Les recherches ayant mené à la publication d’un article consacré au patrimoine religieux du Québec (FORMES, vol. 18, no 4 – mars 2023) nous ont fait réaliser qu’un patrimoine parallèle a, somme toute, laissé peu de traces dans notre mémoire collective. Nous avons ainsi tenté de brosser un tableau des lieux de culte nés de l’immigration récente et de leur impact sur notre tissu urbain.

Serge Filion, urbaniste et géographe, soutient qu’il est important de reconnaître l’identité unique de notre patrimoine, afin d’enrichir sa mixité géopolitique, et ce, grâce à l’apport de nouveaux citoyens qui choisissent de vivre ici et de contribuer à faire fructifier ce patrimoine pour les générations futures. Selon lui, une nouvelle révolution culturelle viendra de la part des jeunes, en favorisant l’éloge d’une culture locale et en optant pour des solutions croisées, impliquant des expertises et des points de vue divers.

On sait qu’Expo 67 fut un événement charnière, car les Québécois se sont ouverts davantage au vaste monde et certains d’entre nous se souviennent de pavillons teintés d’exotisme, tels que ceux de la Thaïlande, de la Birmanie et du Maroc. Comme il ne reste désormais aucun témoin matériel de ces trois pavillons et tant d’autres, il est intéressant d’observer qu’outre quelques symboles ou éléments architecturaux intégrés dans un ensemble, relativement peu d’exemples d’architecture vernaculaire témoignent de la présence des communautés culturelles ayant évolué dans notre paysage urbain, et plus spécifiquement celles implantées au cours des dernières décennies. Toutefois, une exception s’impose, soit l’existence d’églises orthodoxes traditionnelles situées à de nombreux endroits, de Mansonville à Rouyn-Noranda, en passant par Rawdon. Cela dit, les traces les plus évidentes de la présence de récentes vagues de migrants sont surtout perceptibles au niveau des lieux de culte, présence rendue possible grâce à la mobilisation des groupes concernés.

Historique

Après la Seconde Guerre mondiale, l’un des premiers témoins d’une nouvelle tendance fut l’achat, rue Saint-Urbain, d’un espace qui fut occupé par une communauté bouddhiste japonaise. À leur arrivée au pays, la plupart des communautés ne disposaient pas nécessairement des moyens financiers nécessaires à la construction de temples ou de mosquées dans un style architectural qui soit conforme à celui de leur pays d’origine. De plus, cette immigration coïncide plus ou moins avec une société d’accueil davantage sécularisée et l’acquisition d’églises désaffectées allait, dans certains cas, servir d’alternative viable, afin d’obtenir un point d’ancrage permanent. Les églises protestantes, plus petites et plus sobrement décorées, ont eu la cote de faveur, parce que les investissements nécessaires à leur appropriation restaient moins élevés que pour ceux ayant servi au culte catholique.

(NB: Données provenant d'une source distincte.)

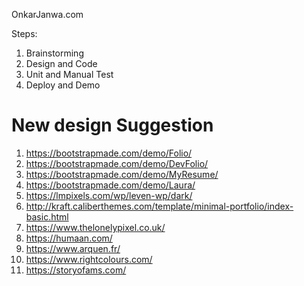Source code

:OnkarJanwa.com

Steps:
1. Brainstorming
2. Design and Code
3. Unit and Manual Test
4. Deploy and Demo

# New design Suggestion
1. https://bootstrapmade.com/demo/Folio/
2. https://bootstrapmade.com/demo/DevFolio/
3. https://bootstrapmade.com/demo/MyResume/
4. https://bootstrapmade.com/demo/Laura/
5. https://lmpixels.com/wp/leven-wp/dark/
6. http://kraft.caliberthemes.com/template/minimal-portfolio/index-basic.html
7. https://www.thelonelypixel.co.uk/
8. https://humaan.com/
9. https://www.arquen.fr/
10. https://www.rightcolours.com/
11. https://storyofams.com/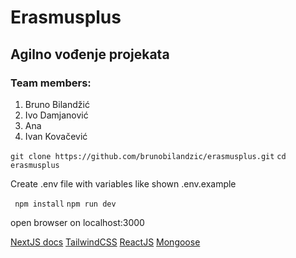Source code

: # Erasmusplus
## Agilno vođenje projekata
### Team members:
 1. Bruno Bilandžić
 2. Ivo Damjanović
 3. Ana
 4. Ivan Kovačević

 `git clone https://github.com/brunobilandzic/erasmusplus.git`
 `cd erasmusplus`
 
Create .env file with variables like shown .env.example
 
` npm install`
 `npm run dev`
 
 open browser on localhost:3000
 
[NextJS docs](https://nextjs.org/docs)
[TailwindCSS](https://tailwindcss.com/)
[ReactJS](https://react.dev)
[Mongoose](https://mongoosejs.com/docs/)

 

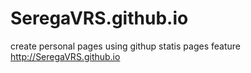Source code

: # SeregaVRS.github.io
create personal pages using githup statis pages feature
http://SeregaVRS.github.io
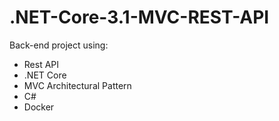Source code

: # .NET-Core-3.1-MVC-REST-API


Back-end project using:
<table>
  <tbody>
       <ul>
         <li>Rest API</li>
         <li>.NET Core</li>
         <li>MVC Architectural Pattern</li>
         <li>C#</li>
         <li>Docker</li>
       </ul>
  </tbody>
</table>
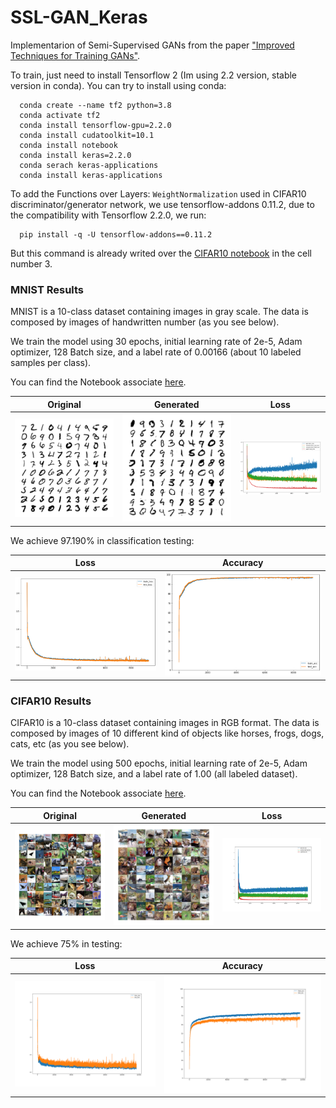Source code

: # SSL-GAN_Keras

Implementarion of Semi-Supervised GANs from the paper ["Improved Techniques for Training GANs"](https://arxiv.org/abs/1606.03498).

To train, just need to install Tensorflow 2 (Im using 2.2 version, stable version in conda). You can try to install using conda:

      conda create --name tf2 python=3.8
      conda activate tf2
      conda install tensorflow-gpu=2.2.0
      conda install cudatoolkit=10.1
      conda install notebook
      conda install keras=2.2.0
      conda serach keras-applications
      conda install keras-applications

To add the Functions over Layers: `WeightNormalization` used in CIFAR10 discriminator/generator network, we use tensorflow-addons 0.11.2, due to the compatibility with Tensorflow 2.2.0, we run:

      pip install -q -U tensorflow-addons==0.11.2

But this command is already writed over the [CIFAR10 notebook](/SSGAN_Keras_CIFAR10.ipynb) in the cell number 3.

### MNIST Results

MNIST is a 10-class dataset containing images in gray scale. The data is composed by images of handwritten number (as you see below).

We train the model using 30 epochs, initial learning rate of 2e-5, Adam optimizer, 128 Batch size, and a label rate of 0.00166 (about 10 labeled samples per class).

You can find the Notebook associate [here](/SSGAN_Keras_MNIST.ipynb). 


| Original  |  Generated  | Loss |
| ------------------- | ------------------- | ------------------- |
|  ![MNIST original](/Results/MNIST/original.png) |  ![MNIST Generated](/Results/MNIST/generated.png) | ![MNIST Loss](/Results/MNIST/GAN_loss.png) |

We achieve 97.190\% in classification testing:

| Loss  |  Accuracy  |
| ------------------- | ------------------- |
|  ![MNIST Loss](/Results/MNIST/train_test_loss.png) |  ![MNIST Acc](/Results/MNIST/train_test_acc.png) |


### CIFAR10 Results

CIFAR10 is a 10-class dataset containing images in RGB format. The data is composed by images of 10 different kind of objects like horses, frogs, dogs, cats, etc (as you see below).

We train the model using 500 epochs, initial learning rate of 2e-5, Adam optimizer, 128 Batch size, and a label rate of 1.00 (all labeled dataset).

You can find the Notebook associate [here](/SSGAN_Keras_CIFAR10.ipynb).


| Original  |  Generated  | Loss |
| ------------------- | ------------------- | ------------------- |
|  ![CIFAR10 original](/Results/CIFAR10/original.png) |  ![CIFAR10 Generated](/Results/CIFAR10/generated.png) | ![CIFAR10 Loss](/Results/CIFAR10/GAN_loss.png) |

We achieve 75\% in testing:

| Loss  |  Accuracy  |
| ------------------- | ------------------- |
|  ![CIFAR10 Loss](/Results/CIFAR10/train_test_loss.png) |  ![CIFAR10 Acc](/Results/CIFAR10/train_test_acc.png) |


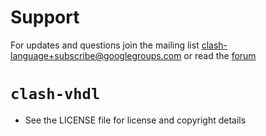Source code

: # Support
For updates and questions join the mailing list clash-language+subscribe@googlegroups.com or read the [forum](https://groups.google.com/d/forum/clash-language)

# `clash-vhdl`
  * See the LICENSE file for license and copyright details
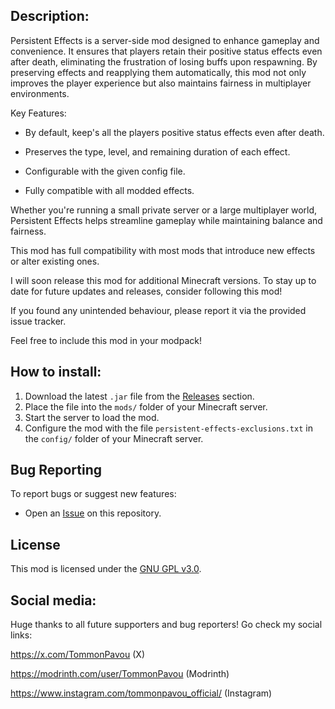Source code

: ## Description:
Persistent Effects is a server-side mod designed to enhance gameplay and convenience. It ensures that players retain their positive status effects even after death, eliminating the frustration of losing buffs upon respawning. By preserving effects and reapplying them automatically, this mod not only improves the player experience but also maintains fairness in multiplayer environments.

Key Features:

  - By default, keep's all the players positive status effects even after death.

  - Preserves the type, level, and remaining duration of each effect.

  - Configurable with the given config file.
  
  - Fully compatible with all modded effects.

Whether you're running a small private server or a large multiplayer world, Persistent Effects helps streamline gameplay while maintaining balance and fairness.

This mod has full compatibility with most mods that introduce new effects or alter existing ones.

I will soon release this mod for additional Minecraft versions. To stay up to date for future updates and releases, consider following this mod!

If you found any unintended behaviour, please report it via the provided issue tracker.

Feel free to include this mod in your modpack!

## How to install:
1. Download the latest `.jar` file from the [Releases](https://github.com/TommonPavou/Persistent-Effects/releases) section.
2. Place the file into the `mods/` folder of your Minecraft server.
3. Start the server to load the mod.
4. Configure the mod with the file `persistent-effects-exclusions.txt` in the `config/` folder of your Minecraft server.


## Bug Reporting
To report bugs or suggest new features:
- Open an [Issue](https://github.com/TommonPavou/Persistent-Effects/issues) on this repository.


## License
This mod is licensed under the [GNU GPL v3.0](./LICENSE).


## Social media:
Huge thanks to all future supporters and bug reporters!
Go check my social links:

https://x.com/TommonPavou (X)

https://modrinth.com/user/TommonPavou (Modrinth)

https://www.instagram.com/tommonpavou_official/ (Instagram)
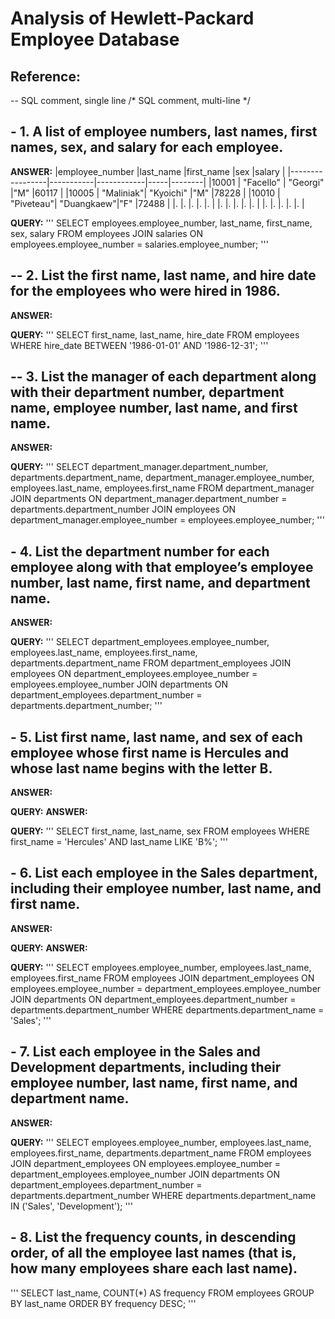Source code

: # Analysis of Hewlett-Packard Employee Database

## Reference:
-- SQL comment, single line
/* SQL comment,
 multi-line */

## - 1. A list of employee numbers, last names, first names, sex, and salary for each employee.
**ANSWER:**
|employee_number  |last_name  |first_name  |sex  |salary  |
|-----------------|-----------|------------|-----|--------|
|10001            |	"Facello" |	"Georgi"   |"M"  |60117   |
|10005            |	"Maliniak"|	"Kyoichi"  |"M"  |78228   |
|10010            |	"Piveteau"|	"Duangkaew"|"F"  |72488   |
|.                |.          |.           |.    |.       |
|.                |.          |.           |.    |.       |
|.                |.          |.           |.    |.       |

**QUERY:**
'''
SELECT employees.employee_number, last_name, first_name, sex, salary
FROM employees
JOIN salaries ON employees.employee_number = salaries.employee_number;
'''
## -- 2. List the first name, last name, and hire date for the employees who were hired in 1986.
**ANSWER:**


**QUERY:**
'''
SELECT first_name, last_name, hire_date
FROM employees
WHERE hire_date BETWEEN '1986-01-01' AND '1986-12-31';
'''

## --  3. List the manager of each department along with their department number, department name, employee number, last name, and first name.
**ANSWER:**


**QUERY:**
'''
SELECT department_manager.department_number, departments.department_name, department_manager.employee_number, employees.last_name, employees.first_name
FROM department_manager
JOIN departments ON department_manager.department_number = departments.department_number
JOIN employees ON department_manager.employee_number = employees.employee_number;
'''

## -  4. List the department number for each employee along with that employee’s employee number, last name, first name, and department name.
**ANSWER:**


**QUERY:**
'''
SELECT department_employees.employee_number, employees.last_name, employees.first_name, departments.department_name
FROM department_employees
JOIN employees ON department_employees.employee_number = employees.employee_number
JOIN departments ON department_employees.department_number = departments.department_number;
'''

## - 5. List first name, last name, and sex of each employee whose first name is Hercules and whose last name begins with the letter B.
**ANSWER:**


**QUERY:**
**ANSWER:**


**QUERY:**
'''
SELECT first_name, last_name, sex
FROM employees
WHERE first_name = 'Hercules' AND last_name LIKE 'B%';
'''

## - 6. List each employee in the Sales department, including their employee number, last name, and first name.
**ANSWER:**


**QUERY:**
**ANSWER:**


**QUERY:**
'''
SELECT employees.employee_number, employees.last_name, employees.first_name
FROM employees
JOIN department_employees ON employees.employee_number = department_employees.employee_number
JOIN departments ON department_employees.department_number = departments.department_number
WHERE departments.department_name = 'Sales';
'''

## - 7. List each employee in the Sales and Development departments, including their employee number, last name, first name, and department name.
**ANSWER:**


**QUERY:**
'''
SELECT employees.employee_number, employees.last_name, employees.first_name, departments.department_name
FROM employees
JOIN department_employees ON employees.employee_number = department_employees.employee_number
JOIN departments ON department_employees.department_number = departments.department_number
WHERE departments.department_name IN ('Sales', 'Development');
'''

## -  8. List the frequency counts, in descending order, of all the employee last names (that is, how many employees share each last name).
'''
SELECT last_name, COUNT(*) AS frequency
FROM employees
GROUP BY last_name
ORDER BY frequency DESC;
'''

Un aspect intéressant à noter réside dans le fait que plusieurs congrégations optaient, selon leur capacité de mobilisation, pour des espaces disponibles situés, tant à l’étage supérieur qu’au niveau du sous-sol. À ce titre, un des derniers édifices appartenant à la communauté chinoise de Montréal abrite un temple extrêmement discret, compte tenu de sa localisation au niveau du sous-sol, mais dont la survie est liée à la gentrification du secteur. Notons que le quartier chinois montréalais est, depuis la disparition de celui de la vieille capitale, le seul restant au Québec.

Vue intérieure du temple bouddhiste chinois situé dans un sous-sol. Quartier chinois de Montréal. – Photo : Louis Lapointe

 

Les « boat peoples », quant à eux, avaient fondé des pagodes bouddhistes dans de simples appartements et souvent, à la suite de plaintes en raison du « bruit » et de l’achalandage de plus en plus important, on a dû se relocaliser dans un lieu plus adéquat.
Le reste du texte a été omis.